Fig. 40.1
Percutaneous sclerotherapy in a facial congenital vascular malformation
It is very useful to perform a preoperative angiography before injecting the sclerosing agent. Contrast material is injected and imaging performed to confirm that the needle is within the lesion, to well evaluate the size of the malformation and to ensure that there is no extravasation into normal tissues. The contrast material in the abnormal vascular pool is then aspirated through the needle, to limit the dilution of the sclerosant. The volume of contrast material required to fill the space is then used to estimate the quantity of sclerosant needed.
Scleroembolization is preferably assisted by fluoroscopic guidance, injecting the sclerosing agent mixed with a contrast medium to control its spread within the vessels. Furthermore, it is advisable to perform the puncture of the lesion from multiple accesses and inject small doses of sclerosing agent at each point, in order to reduce the risk of local complications. The sclerosing agent should be slowly injected until the abnormal vascular structure is filled.
Simultaneous external compression, manual or mechanic, may also be required to occlude outflow vessels. Compression is recommendable especially in juxta-ocular lesions (Fig. 40.2), to avoid the risk of propagation of the sclerosant in the retinal vessels.
Fig. 40.2
Juxta-ocular venous malformation
In the CVMs located in close proximity of the upper airway, it is highly recommended to perform a preoperative tracheostomy, to prevent the risk of asphyxiation from edema post-sclerosis and airway occlusion (Fig. 40.3).
Fig. 40.3
Preoperative tracheostomy in a congenital vascular malformation involving the upper airways
Various sclerosing agents have been used in the treatment of CVMs of the neck and face, including sodium tetradecyl sulfate, polidocanol, morrhuate sodium, ethanolamine oleate, and ethibloc.
The foam of sodium tetradecyl sulfate or polidocanol has been proposed for VMs extended through or very close to the skin or mucous membranes, in order to reduce the risk of necrosis and ulceration.
In the LMs of the head and neck, both in microcystic and macrocystic forms, OK-432, bleomycin, doxycycline, and pingyangmycin are the more widely used sclerosants.
In craniofacial AVMs N-butyl-cyanoacrylate and ethylene-vinyl-alcohol copolymer have been proposed for preoperative scleroembolization, to achieve a more easily surgical excision.
Absolute ethanol is certainly the most effective and the most commonly used sclero-agent for all the types of cervicofacial CVMs, both low flow and high flow [5, 6]. In fact ethanol is the only sclerosant which is able to induce denaturation of tissue protein and to avoid regeneration of endothelial cells with subsequent permanent obliteration of the vessel lumen. The worst aspect of ethanol is its extremely dangerous toxicity, which induces a significant morbidity rate that is particularly high in CVMs located in the facial region. In most situations ethanol is injected in its dehydrated form (>98 % pure). The total amount used depends on the location and extent of the CVM lesion. Anyway it must not exceed the maximum allowable amount (1 mL/kg of body weight), to minimize its toxicity.
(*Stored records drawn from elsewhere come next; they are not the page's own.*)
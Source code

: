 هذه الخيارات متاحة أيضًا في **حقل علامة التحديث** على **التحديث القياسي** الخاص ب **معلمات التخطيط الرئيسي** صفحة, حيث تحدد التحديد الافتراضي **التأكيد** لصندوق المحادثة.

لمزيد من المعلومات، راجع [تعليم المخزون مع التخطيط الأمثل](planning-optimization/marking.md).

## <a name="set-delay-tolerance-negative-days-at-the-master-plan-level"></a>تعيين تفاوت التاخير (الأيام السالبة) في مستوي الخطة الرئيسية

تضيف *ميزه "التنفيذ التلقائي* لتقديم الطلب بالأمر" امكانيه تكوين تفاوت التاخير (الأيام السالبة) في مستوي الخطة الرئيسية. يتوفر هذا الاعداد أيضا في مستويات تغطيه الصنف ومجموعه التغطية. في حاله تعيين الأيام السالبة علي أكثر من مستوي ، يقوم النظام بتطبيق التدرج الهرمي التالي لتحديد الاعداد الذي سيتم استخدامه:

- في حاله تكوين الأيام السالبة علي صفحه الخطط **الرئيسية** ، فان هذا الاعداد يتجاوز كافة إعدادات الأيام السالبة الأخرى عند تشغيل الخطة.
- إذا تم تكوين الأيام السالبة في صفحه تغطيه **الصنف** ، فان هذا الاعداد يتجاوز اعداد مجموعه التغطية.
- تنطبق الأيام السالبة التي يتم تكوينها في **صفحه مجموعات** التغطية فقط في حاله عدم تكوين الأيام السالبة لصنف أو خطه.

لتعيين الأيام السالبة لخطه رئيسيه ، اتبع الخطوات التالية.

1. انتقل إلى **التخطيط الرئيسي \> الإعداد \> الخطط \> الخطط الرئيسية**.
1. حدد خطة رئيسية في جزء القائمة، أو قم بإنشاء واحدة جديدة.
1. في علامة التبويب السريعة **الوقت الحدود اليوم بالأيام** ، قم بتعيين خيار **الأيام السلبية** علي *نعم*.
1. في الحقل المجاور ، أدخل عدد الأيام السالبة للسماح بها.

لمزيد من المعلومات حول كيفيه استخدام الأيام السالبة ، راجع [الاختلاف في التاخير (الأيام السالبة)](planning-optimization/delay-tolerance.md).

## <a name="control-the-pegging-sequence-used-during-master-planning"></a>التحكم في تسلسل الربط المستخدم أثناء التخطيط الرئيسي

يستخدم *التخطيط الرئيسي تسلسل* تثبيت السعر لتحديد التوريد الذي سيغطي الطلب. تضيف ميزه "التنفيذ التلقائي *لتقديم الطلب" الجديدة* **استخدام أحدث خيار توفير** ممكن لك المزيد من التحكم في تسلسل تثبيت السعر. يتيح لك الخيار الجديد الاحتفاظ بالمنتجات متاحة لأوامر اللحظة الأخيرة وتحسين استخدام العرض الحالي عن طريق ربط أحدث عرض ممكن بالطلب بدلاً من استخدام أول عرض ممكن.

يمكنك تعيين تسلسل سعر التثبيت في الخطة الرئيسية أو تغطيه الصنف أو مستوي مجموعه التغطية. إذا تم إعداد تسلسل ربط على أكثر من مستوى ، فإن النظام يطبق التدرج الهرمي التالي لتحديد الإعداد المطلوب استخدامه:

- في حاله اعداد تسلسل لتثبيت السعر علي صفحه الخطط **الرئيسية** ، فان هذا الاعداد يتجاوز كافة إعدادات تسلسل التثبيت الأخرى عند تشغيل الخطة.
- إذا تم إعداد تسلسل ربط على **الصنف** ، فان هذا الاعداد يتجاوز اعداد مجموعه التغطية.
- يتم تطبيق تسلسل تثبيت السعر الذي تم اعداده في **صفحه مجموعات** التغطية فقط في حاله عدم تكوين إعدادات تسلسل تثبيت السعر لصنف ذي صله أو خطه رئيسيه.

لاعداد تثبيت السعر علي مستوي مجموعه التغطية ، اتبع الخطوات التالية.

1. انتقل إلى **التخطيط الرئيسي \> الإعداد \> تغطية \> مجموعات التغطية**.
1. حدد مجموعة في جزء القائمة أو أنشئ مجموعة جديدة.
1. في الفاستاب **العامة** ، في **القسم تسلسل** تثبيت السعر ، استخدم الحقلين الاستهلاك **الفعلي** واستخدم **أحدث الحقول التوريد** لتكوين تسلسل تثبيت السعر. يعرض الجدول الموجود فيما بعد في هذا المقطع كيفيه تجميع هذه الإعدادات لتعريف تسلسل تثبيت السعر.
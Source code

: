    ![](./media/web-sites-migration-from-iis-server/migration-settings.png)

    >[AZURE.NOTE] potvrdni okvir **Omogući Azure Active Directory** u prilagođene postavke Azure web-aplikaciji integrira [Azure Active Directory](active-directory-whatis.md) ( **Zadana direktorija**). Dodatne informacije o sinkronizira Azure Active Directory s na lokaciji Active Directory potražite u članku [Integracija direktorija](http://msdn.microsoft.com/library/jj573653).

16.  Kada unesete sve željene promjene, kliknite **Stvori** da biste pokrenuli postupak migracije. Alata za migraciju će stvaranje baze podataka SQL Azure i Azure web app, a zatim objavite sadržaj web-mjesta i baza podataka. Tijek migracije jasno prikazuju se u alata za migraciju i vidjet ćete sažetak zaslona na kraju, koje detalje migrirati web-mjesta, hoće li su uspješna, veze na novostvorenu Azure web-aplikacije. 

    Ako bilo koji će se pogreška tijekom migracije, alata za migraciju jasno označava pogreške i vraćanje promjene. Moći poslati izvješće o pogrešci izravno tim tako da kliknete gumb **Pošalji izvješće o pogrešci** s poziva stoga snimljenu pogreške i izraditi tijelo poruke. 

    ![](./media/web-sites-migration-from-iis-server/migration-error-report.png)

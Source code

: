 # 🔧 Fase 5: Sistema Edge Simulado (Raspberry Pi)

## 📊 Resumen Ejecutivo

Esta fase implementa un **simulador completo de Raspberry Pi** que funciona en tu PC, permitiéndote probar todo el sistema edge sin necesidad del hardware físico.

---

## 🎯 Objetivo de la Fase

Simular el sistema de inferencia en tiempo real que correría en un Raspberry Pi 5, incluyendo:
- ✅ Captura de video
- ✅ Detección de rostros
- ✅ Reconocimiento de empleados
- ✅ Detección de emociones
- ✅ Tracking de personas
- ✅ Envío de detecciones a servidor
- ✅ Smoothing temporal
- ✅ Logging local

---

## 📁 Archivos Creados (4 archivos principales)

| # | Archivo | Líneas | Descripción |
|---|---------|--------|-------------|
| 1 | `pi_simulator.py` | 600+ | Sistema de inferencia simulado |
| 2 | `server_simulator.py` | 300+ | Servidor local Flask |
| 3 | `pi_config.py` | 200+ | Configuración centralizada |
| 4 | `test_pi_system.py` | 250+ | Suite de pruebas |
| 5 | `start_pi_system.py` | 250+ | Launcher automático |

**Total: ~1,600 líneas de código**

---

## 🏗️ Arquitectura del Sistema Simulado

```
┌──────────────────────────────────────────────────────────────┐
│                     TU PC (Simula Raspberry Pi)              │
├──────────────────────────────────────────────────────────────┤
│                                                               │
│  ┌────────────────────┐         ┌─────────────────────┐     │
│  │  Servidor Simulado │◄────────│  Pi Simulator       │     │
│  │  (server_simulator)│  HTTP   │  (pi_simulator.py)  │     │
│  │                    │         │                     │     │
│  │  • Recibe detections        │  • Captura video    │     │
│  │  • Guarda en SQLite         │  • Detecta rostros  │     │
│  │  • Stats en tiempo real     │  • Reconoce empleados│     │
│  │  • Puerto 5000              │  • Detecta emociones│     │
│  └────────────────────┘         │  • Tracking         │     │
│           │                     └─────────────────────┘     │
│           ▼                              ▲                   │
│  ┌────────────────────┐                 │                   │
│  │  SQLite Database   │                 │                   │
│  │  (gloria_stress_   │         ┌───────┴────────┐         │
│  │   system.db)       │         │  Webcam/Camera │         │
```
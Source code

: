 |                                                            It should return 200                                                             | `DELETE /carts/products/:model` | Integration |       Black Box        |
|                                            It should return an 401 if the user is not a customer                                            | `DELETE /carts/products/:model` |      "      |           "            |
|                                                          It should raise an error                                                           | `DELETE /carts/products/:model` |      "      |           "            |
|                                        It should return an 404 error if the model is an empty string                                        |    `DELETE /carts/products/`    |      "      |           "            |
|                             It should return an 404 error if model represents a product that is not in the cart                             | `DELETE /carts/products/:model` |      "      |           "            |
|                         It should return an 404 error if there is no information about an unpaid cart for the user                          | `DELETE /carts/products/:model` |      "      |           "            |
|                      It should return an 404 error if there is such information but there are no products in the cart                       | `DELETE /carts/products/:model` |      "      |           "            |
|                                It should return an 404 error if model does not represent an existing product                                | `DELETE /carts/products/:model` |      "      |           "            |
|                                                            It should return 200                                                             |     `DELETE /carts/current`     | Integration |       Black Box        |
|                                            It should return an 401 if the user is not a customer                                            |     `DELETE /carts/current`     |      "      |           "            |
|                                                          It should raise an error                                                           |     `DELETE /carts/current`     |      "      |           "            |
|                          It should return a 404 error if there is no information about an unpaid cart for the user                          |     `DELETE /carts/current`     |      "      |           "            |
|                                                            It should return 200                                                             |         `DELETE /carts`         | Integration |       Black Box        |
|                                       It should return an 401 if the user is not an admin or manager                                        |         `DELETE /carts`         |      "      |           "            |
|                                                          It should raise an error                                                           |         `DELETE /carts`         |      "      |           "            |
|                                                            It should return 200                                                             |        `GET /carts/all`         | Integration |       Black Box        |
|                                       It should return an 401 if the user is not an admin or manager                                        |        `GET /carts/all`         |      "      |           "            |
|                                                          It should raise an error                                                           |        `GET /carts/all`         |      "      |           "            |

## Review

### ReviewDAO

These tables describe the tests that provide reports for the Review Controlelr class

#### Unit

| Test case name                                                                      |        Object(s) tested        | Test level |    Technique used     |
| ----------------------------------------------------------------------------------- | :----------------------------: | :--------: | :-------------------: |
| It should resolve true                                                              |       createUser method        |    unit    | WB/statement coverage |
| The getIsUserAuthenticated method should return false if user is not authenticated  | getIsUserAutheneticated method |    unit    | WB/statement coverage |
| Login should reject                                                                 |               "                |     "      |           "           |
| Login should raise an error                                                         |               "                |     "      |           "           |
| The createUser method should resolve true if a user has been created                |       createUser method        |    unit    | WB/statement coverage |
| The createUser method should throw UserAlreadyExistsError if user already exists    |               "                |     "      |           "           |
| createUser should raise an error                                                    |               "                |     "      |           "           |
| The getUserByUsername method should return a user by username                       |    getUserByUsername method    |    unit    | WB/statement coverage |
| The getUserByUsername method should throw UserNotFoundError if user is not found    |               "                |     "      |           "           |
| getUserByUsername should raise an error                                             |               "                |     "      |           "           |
A multistaged treatment strategy is mandatory to obtain the best results minimizing the risks: it is possible to repeat the sclerosant treatment to the recurrent and incompletely controlled lesion as necessary.
Complications
Many adverse events are described after sclerotherapy of head and neck CVMs [7].
Usual collateral effects are pain, swelling, and hyperemia at the injection sites. These signs and symptoms are very discomforting and troublesome in the area of the face, resulting in significant cosmetic disorders. Anyway they are transient, usually peaking at 48–72 h, and well controlled with oral steroids and nonnarcotic analgesics administered for a few days.
The skin or mucosal damage is a frequent adverse event of the sclerosing treatment of the head and neck CVMs. The lesions located in close proximity to the facial skin or oral mucosa (Fig. 40.4) carry a significant risk of ulceration. The risk of necrosis is particularly high for the lesions of the tongue, lip, and gum. Most of the acute lesions are simple erythema or vesicles confined to the skin or mucosa. Sometimes there is an involvement of the subcutaneous tissue with development of necrosis and ulcers. Most of these lesions heal spontaneously with or without minimal wound disposition or debridement.